The thyroid hormone T3 and its nuclear receptor TRα1 control gut development and homeostasis through the modulation of intestinal crypt cell proliferation. Despite increasing data, in-depth analysis on their specific action on intestinal stem cells is lacking. By using ex vivo 3D organoid cultures and molecular approaches, we observed early responses to T3 involving the T3-metabolizing enzyme Dio1 and the transporter Mct10, accompanied by a complex response of stem cell- and progenitor-enriched genes. Interestingly, specific TRα1 loss-of-function (inducible or constitutive) was responsible for low ex vivo organoid development and impaired stem cell activity.

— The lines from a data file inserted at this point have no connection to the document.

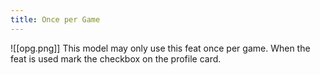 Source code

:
 ```yaml
---
title: Once per Game
---
```

![[opg.png]] This model may only use this feat once per game. When the feat is used mark the checkbox on the profile card. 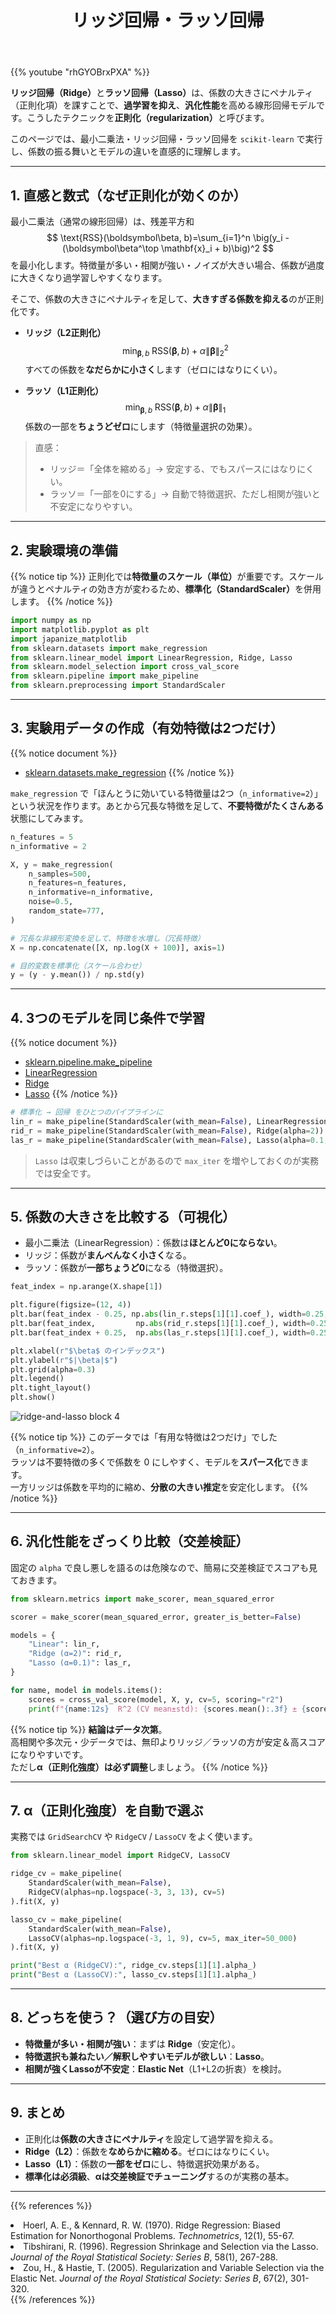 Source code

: ﻿---
title: "リッジ回帰・ラッソ回帰"
pre: "2.1.2 "
weight: 2
title_suffix: "の仕組みの説明"
---


{{% youtube "rhGYOBrxPXA" %}}



<div class="pagetop-box">
  <p><b>リッジ回帰（Ridge）</b>と<b>ラッソ回帰（Lasso）</b>は、係数の大きさにペナルティ（正則化項）を課すことで、<b>過学習を抑え</b>、<b>汎化性能</b>を高める線形回帰モデルです。こうしたテクニックを<b>正則化（regularization）</b>と呼びます。</p>
  <p>このページでは、最小二乗法・リッジ回帰・ラッソ回帰を <code>scikit-learn</code> で実行し、係数の振る舞いとモデルの違いを直感的に理解します。</p>
</div>

---

## 1. 直感と数式（なぜ正則化が効くのか）

最小二乗法（通常の線形回帰）は、残差平方和
$$
\text{RSS}(\boldsymbol\beta, b)=\sum_{i=1}^n \big(y_i - (\boldsymbol\beta^\top \mathbf{x}_i + b)\big)^2
$$
を最小化します。特徴量が多い・相関が強い・ノイズが大きい場合、係数が過度に大きくなり過学習しやすくなります。

そこで、係数の大きさにペナルティを足して、<b>大きすぎる係数を抑える</b>のが正則化です。

- **リッジ（L2正則化）**  
  $$
  \min_{\boldsymbol\beta,b}\;\text{RSS}(\boldsymbol\beta,b)\;+\;\alpha \lVert \boldsymbol\beta\rVert_2^2
  $$
  すべての係数を<b>なだらかに小さく</b>します（ゼロにはなりにくい）。

- **ラッソ（L1正則化）**  
  $$
  \min_{\boldsymbol\beta,b}\;\text{RSS}(\boldsymbol\beta,b)\;+\;\alpha \lVert \boldsymbol\beta\rVert_1
  $$
  係数の一部を<b>ちょうどゼロ</b>にします（特徴量選択の効果）。

> 直感：<br>
> - リッジ＝「全体を縮める」→ 安定する、でもスパースにはなりにくい。  
> - ラッソ＝「一部を0にする」→ 自動で特徴選択、ただし相関が強いと不安定になりやすい。  

---

## 2. 実験環境の準備

{{% notice tip %}}
正則化では<b>特徴量のスケール（単位）</b>が重要です。スケールが違うとペナルティの効き方が変わるため、<b>標準化（StandardScaler）</b>を併用します。
{{% /notice %}}

```python
import numpy as np
import matplotlib.pyplot as plt
import japanize_matplotlib
from sklearn.datasets import make_regression
from sklearn.linear_model import LinearRegression, Ridge, Lasso
from sklearn.model_selection import cross_val_score
from sklearn.pipeline import make_pipeline
from sklearn.preprocessing import StandardScaler
```

---

## 3. 実験用データの作成（有効特徴は2つだけ）

{{% notice document %}}
- [sklearn.datasets.make_regression](https://scikit-learn.org/stable/modules/generated/sklearn.datasets.make_regression.html)
{{% /notice %}}

`make_regression` で「ほんとうに効いている特徴量は2つ（`n_informative=2`）」という状況を作ります。あとから冗長な特徴を足して、<b>不要特徴がたくさんある</b>状態にしてみます。

```python
n_features = 5
n_informative = 2

X, y = make_regression(
    n_samples=500,
    n_features=n_features,
    n_informative=n_informative,
    noise=0.5,
    random_state=777,
)

# 冗長な非線形変換を足して、特徴を水増し（冗長特徴）
X = np.concatenate([X, np.log(X + 100)], axis=1)

# 目的変数を標準化（スケール合わせ）
y = (y - y.mean()) / np.std(y)
```

---

## 4. 3つのモデルを同じ条件で学習

{{% notice document %}}
- [sklearn.pipeline.make_pipeline](https://scikit-learn.org/stable/modules/generated/sklearn.pipeline.make_pipeline.html)  
- [LinearRegression](https://scikit-learn.org/stable/modules/generated/sklearn.linear_model.LinearRegression.html)  
- [Ridge](https://scikit-learn.org/stable/modules/generated/sklearn.linear_model.Ridge.html)  
- [Lasso](https://scikit-learn.org/stable/modules/generated/sklearn.linear_model.Lasso.html)
{{% /notice %}}

```python
# 標準化 → 回帰 をひとつのパイプラインに
lin_r = make_pipeline(StandardScaler(with_mean=False), LinearRegression()).fit(X, y)
rid_r = make_pipeline(StandardScaler(with_mean=False), Ridge(alpha=2)).fit(X, y)
las_r = make_pipeline(StandardScaler(with_mean=False), Lasso(alpha=0.1, max_iter=10_000)).fit(X, y)
```

> `Lasso` は収束しづらいことがあるので `max_iter` を増やしておくのが実務では安全です。

---

## 5. 係数の大きさを比較する（可視化）

- 最小二乗法（LinearRegression）：係数は<b>ほとんど0にならない</b>。  
- リッジ：係数が<b>まんべんなく小さく</b>なる。  
- ラッソ：係数が<b>一部ちょうど0</b>になる（特徴選択）。

```python
feat_index = np.arange(X.shape[1])

plt.figure(figsize=(12, 4))
plt.bar(feat_index - 0.25, np.abs(lin_r.steps[1][1].coef_), width=0.25, label="Linear")
plt.bar(feat_index,         np.abs(rid_r.steps[1][1].coef_), width=0.25, label="Ridge")
plt.bar(feat_index + 0.25,  np.abs(las_r.steps[1][1].coef_), width=0.25, label="Lasso")

plt.xlabel(r"$\beta$ のインデックス")
plt.ylabel(r"$|\beta|$")
plt.grid(alpha=0.3)
plt.legend()
plt.tight_layout()
plt.show()
```

![ridge-and-lasso block 4](/images/basic/regression/ridge-and-lasso_block04.svg)

{{% notice tip %}}
このデータでは「有用な特徴は2つだけ」でした（<code>n_informative=2</code>）。  
ラッソは不要特徴の多くで係数を 0 にしやすく、モデルを<b>スパース化</b>できます。  
一方リッジは係数を平均的に縮め、<b>分散の大きい推定</b>を安定化します。
{{% /notice %}}

---

## 6. 汎化性能をざっくり比較（交差検証）

固定の <code>alpha</code> で良し悪しを語るのは危険なので、簡易に交差検証でスコアも見ておきます。

```python
from sklearn.metrics import make_scorer, mean_squared_error

scorer = make_scorer(mean_squared_error, greater_is_better=False)

models = {
    "Linear": lin_r,
    "Ridge (α=2)": rid_r,
    "Lasso (α=0.1)": las_r,
}

for name, model in models.items():
    scores = cross_val_score(model, X, y, cv=5, scoring="r2")
    print(f"{name:12s}  R^2 (CV mean±std): {scores.mean():.3f} ± {scores.std():.3f}")
```

{{% notice tip %}}
<b>結論はデータ次第</b>。  
高相関や多次元・少データでは、無印よりリッジ／ラッソの方が安定＆高スコアになりやすいです。  
ただし<b>α（正則化強度）は必ず調整</b>しましょう。
{{% /notice %}}

---

## 7. α（正則化強度）を自動で選ぶ

実務では <code>GridSearchCV</code> や <code>RidgeCV</code> / <code>LassoCV</code> をよく使います。

```python
from sklearn.linear_model import RidgeCV, LassoCV

ridge_cv = make_pipeline(
    StandardScaler(with_mean=False),
    RidgeCV(alphas=np.logspace(-3, 3, 13), cv=5)
).fit(X, y)

lasso_cv = make_pipeline(
    StandardScaler(with_mean=False),
    LassoCV(alphas=np.logspace(-3, 1, 9), cv=5, max_iter=50_000)
).fit(X, y)

print("Best α (RidgeCV):", ridge_cv.steps[1][1].alpha_)
print("Best α (LassoCV):", lasso_cv.steps[1][1].alpha_)
```

---

## 8. どっちを使う？（選び方の目安）

- **特徴量が多い・相関が強い**：まずは **Ridge**（安定化）。  
- **特徴選択も兼ねたい／解釈しやすいモデルが欲しい**：**Lasso**。  
- **相関が強くLassoが不安定**：**Elastic Net**（L1+L2の折衷）を検討。

---

## 9. まとめ

- 正則化は<b>係数の大きさにペナルティ</b>を設定して過学習を抑える。  
- **Ridge（L2）**：係数を<b>なめらかに縮める</b>。ゼロにはなりにくい。  
- **Lasso（L1）**：係数の<b>一部をゼロ</b>にし、特徴選択効果がある。  
- <b>標準化は必須級</b>、<b>αは交差検証でチューニング</b>するのが実務の基本。

---


{{% references %}}
<li>Hoerl, A. E., &amp; Kennard, R. W. (1970). Ridge Regression: Biased Estimation for Nonorthogonal Problems. <i>Technometrics</i>, 12(1), 55-67.</li>
<li>Tibshirani, R. (1996). Regression Shrinkage and Selection via the Lasso. <i>Journal of the Royal Statistical Society: Series B</i>, 58(1), 267-288.</li>
<li>Zou, H., &amp; Hastie, T. (2005). Regularization and Variable Selection via the Elastic Net. <i>Journal of the Royal Statistical Society: Series B</i>, 67(2), 301-320.</li>
{{% /references %}}


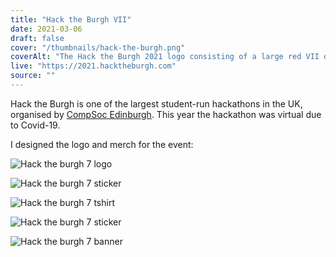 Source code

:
 ```yaml
---
title: "Hack the Burgh VII"
date: 2021-03-06
draft: false
cover: "/thumbnails/hack-the-burgh.png"
coverAlt: "The Hack the Burgh 2021 logo consisting of a large red VII on a black background. Overlayed on the VII in white text is Hack the followed by Burgh."
live: "https://2021.hacktheburgh.com"
source: ""
---
```


Hack the Burgh is one of the largest student-run hackathons in the UK, organised by [CompSoc Edinburgh](https://comp-soc.com). This year the hackathon was virtual due to Covid-19.

I designed the logo and merch for the event:

![Hack the burgh 7 logo](/hack-the-burgh/logo-2021.png)

![Hack the burgh 7 sticker](/hack-the-burgh/sticker-2021.png)

![Hack the burgh 7 tshirt](/hack-the-burgh/tshirt-2021.png)

![Hack the burgh 7 sticker](/hack-the-burgh/sticker-2-2021.png)

![Hack the burgh 7 banner](/hack-the-burgh/banner-2021.png)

T3 treatment of animals in vivo not only confirmed the positive action of this hormone on crypt cell proliferation but also demonstrated its key action in modulating the number of stem cells, the expression of their specific markers and the commitment of progenitors into lineage-specific differentiation. In conclusion, T3 treatment or TRα1 modulation has a rapid and strong effect on intestinal stem cells, broadening our perspectives in the study of T3/TRα1-dependent signaling in these cells.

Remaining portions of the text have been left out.